C'est l'éternelle question qui tend à savoir ce qu'un journaliste doit faire quand il se retrouve devant un blessé : le filmer ? L'amener à l'hôpital ? Le filmer puis l'amener à l'hôpital ?… Il n'y a pas de réponse. Devant une telle situation, certains se montreront très professionnels, d'autres très humains. Je n'ai pas été spécialement choqué par l'attitude des journalistes présents sur le terrain. Bien sûr que nombre d'entre eux rêvaient de mettre à profit leur couverture du conflit pour devenir aussi célèbres que leurs homologues de CNN. Mais c'est humain. Ce qui m'a surtout choqué, c'est la hierarchie qui a présidé à l'exploitation de leur travail par les journaux télévisés du monde entier : une grenade blessant un soldat anglais ou français de la Forpronu était jugée cent fois plus importante que mille grenades tuant plusieurs dizaines de civils dans la ville.

Vous aviez déjà conscience de cela pendant le conflit ?

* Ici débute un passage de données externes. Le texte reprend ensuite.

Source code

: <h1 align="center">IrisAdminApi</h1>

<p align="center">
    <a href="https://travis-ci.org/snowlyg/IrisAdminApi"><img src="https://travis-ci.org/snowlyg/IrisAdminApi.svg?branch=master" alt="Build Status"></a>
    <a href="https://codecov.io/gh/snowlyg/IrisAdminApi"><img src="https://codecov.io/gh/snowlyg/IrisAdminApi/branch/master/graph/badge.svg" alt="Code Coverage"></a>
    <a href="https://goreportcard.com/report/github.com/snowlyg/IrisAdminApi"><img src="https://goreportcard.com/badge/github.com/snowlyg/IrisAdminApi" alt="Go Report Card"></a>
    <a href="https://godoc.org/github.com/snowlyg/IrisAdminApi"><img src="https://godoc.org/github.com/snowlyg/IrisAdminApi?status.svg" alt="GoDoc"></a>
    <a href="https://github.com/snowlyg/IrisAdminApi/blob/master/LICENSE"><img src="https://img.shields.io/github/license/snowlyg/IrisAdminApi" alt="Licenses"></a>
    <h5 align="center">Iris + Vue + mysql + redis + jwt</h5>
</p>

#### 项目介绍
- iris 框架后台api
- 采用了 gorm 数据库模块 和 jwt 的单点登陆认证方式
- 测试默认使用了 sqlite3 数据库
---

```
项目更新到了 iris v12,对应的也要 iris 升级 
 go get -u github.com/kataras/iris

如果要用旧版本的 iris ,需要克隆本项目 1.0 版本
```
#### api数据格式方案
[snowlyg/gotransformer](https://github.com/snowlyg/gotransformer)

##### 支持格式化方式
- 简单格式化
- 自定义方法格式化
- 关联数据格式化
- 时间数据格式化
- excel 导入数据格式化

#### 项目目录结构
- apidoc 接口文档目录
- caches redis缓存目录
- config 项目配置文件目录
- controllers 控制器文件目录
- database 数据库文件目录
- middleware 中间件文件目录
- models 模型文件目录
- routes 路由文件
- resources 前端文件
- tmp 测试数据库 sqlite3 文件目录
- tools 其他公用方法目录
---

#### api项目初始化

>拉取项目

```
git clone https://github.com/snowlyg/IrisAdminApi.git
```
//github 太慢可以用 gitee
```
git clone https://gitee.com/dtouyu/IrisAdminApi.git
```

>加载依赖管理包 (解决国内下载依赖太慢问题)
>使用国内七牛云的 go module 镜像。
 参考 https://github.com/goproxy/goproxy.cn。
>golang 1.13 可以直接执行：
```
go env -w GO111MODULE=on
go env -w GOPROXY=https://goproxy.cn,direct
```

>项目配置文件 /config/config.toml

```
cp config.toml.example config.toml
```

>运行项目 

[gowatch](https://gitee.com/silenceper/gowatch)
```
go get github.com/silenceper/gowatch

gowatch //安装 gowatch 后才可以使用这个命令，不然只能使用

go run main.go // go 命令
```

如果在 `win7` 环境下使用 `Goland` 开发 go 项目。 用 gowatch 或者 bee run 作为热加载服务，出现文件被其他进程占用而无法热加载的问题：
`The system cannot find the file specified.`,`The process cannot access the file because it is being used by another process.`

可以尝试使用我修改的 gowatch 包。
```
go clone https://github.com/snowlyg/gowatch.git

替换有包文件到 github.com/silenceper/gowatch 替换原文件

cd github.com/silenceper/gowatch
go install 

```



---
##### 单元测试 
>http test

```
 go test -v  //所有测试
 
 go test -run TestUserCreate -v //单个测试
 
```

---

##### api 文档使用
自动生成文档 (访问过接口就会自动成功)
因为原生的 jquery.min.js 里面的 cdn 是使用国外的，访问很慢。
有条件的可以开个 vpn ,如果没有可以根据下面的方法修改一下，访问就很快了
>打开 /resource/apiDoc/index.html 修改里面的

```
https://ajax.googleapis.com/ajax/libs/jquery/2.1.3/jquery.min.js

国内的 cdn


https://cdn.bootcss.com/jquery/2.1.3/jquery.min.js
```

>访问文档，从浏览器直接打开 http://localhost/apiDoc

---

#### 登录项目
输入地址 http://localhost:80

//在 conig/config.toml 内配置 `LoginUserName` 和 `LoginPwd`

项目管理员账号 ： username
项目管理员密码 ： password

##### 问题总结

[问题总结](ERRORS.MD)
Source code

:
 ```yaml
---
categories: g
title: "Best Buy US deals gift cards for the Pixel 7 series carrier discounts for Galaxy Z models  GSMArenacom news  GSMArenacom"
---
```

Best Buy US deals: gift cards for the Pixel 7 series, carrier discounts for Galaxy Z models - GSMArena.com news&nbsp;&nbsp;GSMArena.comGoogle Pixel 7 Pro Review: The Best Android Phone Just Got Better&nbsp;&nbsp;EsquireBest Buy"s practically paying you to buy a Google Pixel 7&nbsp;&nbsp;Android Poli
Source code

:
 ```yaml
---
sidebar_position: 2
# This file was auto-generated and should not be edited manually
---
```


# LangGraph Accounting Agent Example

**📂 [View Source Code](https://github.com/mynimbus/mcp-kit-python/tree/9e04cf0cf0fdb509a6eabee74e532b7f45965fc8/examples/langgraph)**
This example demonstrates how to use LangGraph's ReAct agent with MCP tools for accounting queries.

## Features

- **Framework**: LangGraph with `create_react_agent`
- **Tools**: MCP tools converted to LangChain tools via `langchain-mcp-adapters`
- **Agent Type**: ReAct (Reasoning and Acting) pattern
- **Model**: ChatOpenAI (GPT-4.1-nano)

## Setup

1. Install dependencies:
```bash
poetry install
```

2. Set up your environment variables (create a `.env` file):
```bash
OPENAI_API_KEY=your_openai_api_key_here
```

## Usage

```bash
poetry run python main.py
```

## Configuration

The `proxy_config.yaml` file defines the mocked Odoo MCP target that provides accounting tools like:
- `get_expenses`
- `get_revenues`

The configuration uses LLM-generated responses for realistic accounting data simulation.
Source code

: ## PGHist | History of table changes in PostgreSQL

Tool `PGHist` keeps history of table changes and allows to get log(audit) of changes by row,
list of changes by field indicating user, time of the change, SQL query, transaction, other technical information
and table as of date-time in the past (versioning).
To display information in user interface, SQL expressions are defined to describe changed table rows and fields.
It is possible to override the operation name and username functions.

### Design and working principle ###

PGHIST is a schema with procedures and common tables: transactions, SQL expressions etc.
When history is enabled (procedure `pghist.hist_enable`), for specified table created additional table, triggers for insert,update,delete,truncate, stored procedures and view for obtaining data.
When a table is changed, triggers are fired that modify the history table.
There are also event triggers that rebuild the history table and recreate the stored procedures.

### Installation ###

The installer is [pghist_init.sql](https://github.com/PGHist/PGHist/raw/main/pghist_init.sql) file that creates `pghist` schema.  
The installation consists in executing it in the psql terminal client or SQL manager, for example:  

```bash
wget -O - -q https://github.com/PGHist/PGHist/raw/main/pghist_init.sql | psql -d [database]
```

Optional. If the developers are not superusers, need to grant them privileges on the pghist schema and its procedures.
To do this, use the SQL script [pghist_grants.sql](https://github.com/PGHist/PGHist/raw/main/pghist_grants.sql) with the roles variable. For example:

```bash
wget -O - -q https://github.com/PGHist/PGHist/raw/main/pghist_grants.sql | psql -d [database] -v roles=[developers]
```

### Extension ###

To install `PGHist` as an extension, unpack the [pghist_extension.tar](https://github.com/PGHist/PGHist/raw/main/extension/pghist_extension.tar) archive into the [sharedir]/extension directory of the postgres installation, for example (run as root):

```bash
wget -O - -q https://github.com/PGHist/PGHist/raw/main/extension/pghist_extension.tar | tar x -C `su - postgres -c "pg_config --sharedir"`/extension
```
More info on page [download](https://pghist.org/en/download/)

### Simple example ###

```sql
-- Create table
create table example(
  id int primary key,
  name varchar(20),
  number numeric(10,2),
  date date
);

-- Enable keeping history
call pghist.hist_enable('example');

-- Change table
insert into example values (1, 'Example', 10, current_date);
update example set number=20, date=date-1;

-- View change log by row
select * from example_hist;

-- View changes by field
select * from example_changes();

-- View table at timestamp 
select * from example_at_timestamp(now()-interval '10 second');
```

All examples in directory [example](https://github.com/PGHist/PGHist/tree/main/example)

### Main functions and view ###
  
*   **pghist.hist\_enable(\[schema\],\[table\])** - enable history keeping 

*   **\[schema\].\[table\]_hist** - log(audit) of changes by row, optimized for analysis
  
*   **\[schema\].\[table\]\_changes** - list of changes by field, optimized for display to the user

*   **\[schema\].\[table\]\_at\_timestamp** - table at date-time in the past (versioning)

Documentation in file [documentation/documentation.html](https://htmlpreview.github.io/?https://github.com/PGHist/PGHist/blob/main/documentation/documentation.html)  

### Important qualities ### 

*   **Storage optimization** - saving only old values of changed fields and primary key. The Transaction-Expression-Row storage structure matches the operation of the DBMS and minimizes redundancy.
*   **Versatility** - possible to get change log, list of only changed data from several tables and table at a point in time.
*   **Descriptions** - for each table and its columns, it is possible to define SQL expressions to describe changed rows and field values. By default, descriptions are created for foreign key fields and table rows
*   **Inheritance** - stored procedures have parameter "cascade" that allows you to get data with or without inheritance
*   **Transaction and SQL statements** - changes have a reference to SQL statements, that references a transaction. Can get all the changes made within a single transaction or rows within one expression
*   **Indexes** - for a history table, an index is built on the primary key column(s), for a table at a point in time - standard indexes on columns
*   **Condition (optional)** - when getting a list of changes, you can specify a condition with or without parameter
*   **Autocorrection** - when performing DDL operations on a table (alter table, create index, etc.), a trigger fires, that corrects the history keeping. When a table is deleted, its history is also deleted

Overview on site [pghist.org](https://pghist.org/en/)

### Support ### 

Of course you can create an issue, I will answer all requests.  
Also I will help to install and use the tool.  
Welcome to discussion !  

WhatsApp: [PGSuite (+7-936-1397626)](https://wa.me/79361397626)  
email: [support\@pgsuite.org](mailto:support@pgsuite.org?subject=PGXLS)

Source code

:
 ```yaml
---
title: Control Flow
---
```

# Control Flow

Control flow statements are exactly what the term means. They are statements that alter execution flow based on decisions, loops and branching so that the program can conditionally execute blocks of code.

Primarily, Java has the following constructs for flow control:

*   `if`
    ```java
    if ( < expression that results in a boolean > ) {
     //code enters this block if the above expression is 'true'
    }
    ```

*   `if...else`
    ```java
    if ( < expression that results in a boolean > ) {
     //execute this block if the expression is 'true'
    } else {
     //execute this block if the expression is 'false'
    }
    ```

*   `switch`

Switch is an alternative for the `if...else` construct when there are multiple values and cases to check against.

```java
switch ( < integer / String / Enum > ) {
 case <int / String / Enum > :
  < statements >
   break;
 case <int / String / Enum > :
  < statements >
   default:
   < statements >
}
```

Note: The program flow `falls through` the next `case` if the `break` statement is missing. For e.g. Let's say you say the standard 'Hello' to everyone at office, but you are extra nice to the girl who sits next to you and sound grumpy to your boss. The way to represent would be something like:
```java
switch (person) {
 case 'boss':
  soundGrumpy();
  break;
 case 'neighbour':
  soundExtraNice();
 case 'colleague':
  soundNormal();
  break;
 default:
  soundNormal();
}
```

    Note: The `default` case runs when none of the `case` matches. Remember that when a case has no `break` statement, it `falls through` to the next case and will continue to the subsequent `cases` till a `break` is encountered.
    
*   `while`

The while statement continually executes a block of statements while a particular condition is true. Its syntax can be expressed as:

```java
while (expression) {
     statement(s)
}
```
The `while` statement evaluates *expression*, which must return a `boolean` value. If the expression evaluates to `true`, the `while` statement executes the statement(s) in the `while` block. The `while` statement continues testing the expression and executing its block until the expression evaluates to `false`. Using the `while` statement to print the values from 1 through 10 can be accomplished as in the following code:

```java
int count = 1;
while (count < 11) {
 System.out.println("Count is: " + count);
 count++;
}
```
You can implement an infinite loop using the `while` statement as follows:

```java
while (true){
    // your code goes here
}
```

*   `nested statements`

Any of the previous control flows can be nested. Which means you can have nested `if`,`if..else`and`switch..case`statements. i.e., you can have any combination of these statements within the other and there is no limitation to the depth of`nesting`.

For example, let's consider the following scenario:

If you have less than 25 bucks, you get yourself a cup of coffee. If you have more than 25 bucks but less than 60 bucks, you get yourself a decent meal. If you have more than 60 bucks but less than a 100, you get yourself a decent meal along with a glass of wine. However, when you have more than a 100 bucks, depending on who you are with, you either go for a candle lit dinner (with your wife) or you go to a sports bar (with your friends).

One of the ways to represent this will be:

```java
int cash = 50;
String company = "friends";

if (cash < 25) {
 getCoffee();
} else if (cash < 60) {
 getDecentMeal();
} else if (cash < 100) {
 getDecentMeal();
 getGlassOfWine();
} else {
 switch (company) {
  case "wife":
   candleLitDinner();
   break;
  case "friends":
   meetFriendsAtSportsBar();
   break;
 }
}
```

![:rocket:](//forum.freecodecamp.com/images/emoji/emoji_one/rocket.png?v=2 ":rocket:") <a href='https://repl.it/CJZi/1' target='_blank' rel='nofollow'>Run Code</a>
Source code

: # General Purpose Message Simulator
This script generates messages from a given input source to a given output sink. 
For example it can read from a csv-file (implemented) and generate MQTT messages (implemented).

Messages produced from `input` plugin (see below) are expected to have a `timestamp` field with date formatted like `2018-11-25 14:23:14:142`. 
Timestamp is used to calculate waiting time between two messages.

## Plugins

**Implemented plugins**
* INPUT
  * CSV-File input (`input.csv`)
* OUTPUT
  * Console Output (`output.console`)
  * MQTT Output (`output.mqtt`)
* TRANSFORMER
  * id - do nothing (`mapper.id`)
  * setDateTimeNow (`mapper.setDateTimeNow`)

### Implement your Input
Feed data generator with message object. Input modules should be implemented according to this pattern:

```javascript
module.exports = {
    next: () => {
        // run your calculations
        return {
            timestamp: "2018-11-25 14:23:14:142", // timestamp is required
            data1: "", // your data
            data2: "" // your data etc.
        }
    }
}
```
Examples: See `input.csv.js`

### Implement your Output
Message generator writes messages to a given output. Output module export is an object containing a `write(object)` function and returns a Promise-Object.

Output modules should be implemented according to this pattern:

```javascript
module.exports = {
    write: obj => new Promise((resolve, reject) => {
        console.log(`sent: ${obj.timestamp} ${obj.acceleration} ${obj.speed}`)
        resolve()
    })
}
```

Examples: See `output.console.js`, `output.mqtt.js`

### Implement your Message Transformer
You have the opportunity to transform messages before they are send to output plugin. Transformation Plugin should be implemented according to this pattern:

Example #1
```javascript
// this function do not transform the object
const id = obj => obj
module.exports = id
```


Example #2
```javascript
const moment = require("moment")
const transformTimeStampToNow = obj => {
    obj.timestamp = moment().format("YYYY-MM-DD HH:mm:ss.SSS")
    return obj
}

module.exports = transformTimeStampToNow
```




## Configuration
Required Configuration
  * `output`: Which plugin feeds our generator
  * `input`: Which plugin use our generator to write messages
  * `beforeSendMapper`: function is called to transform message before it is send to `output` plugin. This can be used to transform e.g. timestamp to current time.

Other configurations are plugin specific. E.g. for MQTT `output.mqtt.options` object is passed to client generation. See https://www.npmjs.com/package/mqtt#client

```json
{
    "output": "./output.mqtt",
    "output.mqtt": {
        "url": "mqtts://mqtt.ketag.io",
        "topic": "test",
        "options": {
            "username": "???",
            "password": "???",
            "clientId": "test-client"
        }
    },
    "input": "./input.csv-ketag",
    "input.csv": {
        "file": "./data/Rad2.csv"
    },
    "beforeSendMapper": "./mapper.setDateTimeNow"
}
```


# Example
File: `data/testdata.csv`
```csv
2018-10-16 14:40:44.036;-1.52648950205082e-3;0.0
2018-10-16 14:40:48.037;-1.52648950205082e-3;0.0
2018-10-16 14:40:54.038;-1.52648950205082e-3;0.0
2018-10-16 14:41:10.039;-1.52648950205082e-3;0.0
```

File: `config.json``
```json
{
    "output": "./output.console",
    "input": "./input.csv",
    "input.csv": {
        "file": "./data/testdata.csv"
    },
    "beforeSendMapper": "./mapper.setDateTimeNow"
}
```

A Sarajevo, nous avions très peu de moyens de communication. L'une des très rares émissions que nous pouvions voir proposait un montage des programmes étrangers qui étaient consacrés au conflit. A la vue de cette émission, nous avions naïvement l'impression que le monde entier pensait à nous, que la vie s'était partout arrêtée, que les gens passaient leurs journées à manifester pour demander la fin des hostilités et exiger de leurs dirigeants qu'ils interviennent dans ce sens… Quand je suis sorti de Sarajevo, j'ai eu un choc terrible. Ce fut la journée la plus éprouvante de ma vie : tout d'un coup, j'ai compris que la vie continuait, que les gens se promenaient, qu'ils se prélassaient sur les plages, qu'ils tombaient encore amoureux... C'est idiot à dire, mais cela m'a foudroyé. C'est idiot à dire car il était tout à fait compréhensible que vous ayez continué à vivre normalement. C'est ce que je fais moi-même aujourd'hui. Alors que nous discutons tranquillement tous les deux, les Russes commettent des atrocités en Tchétchénie. Nous le savons, mais nous continuons à discuter tranquillement.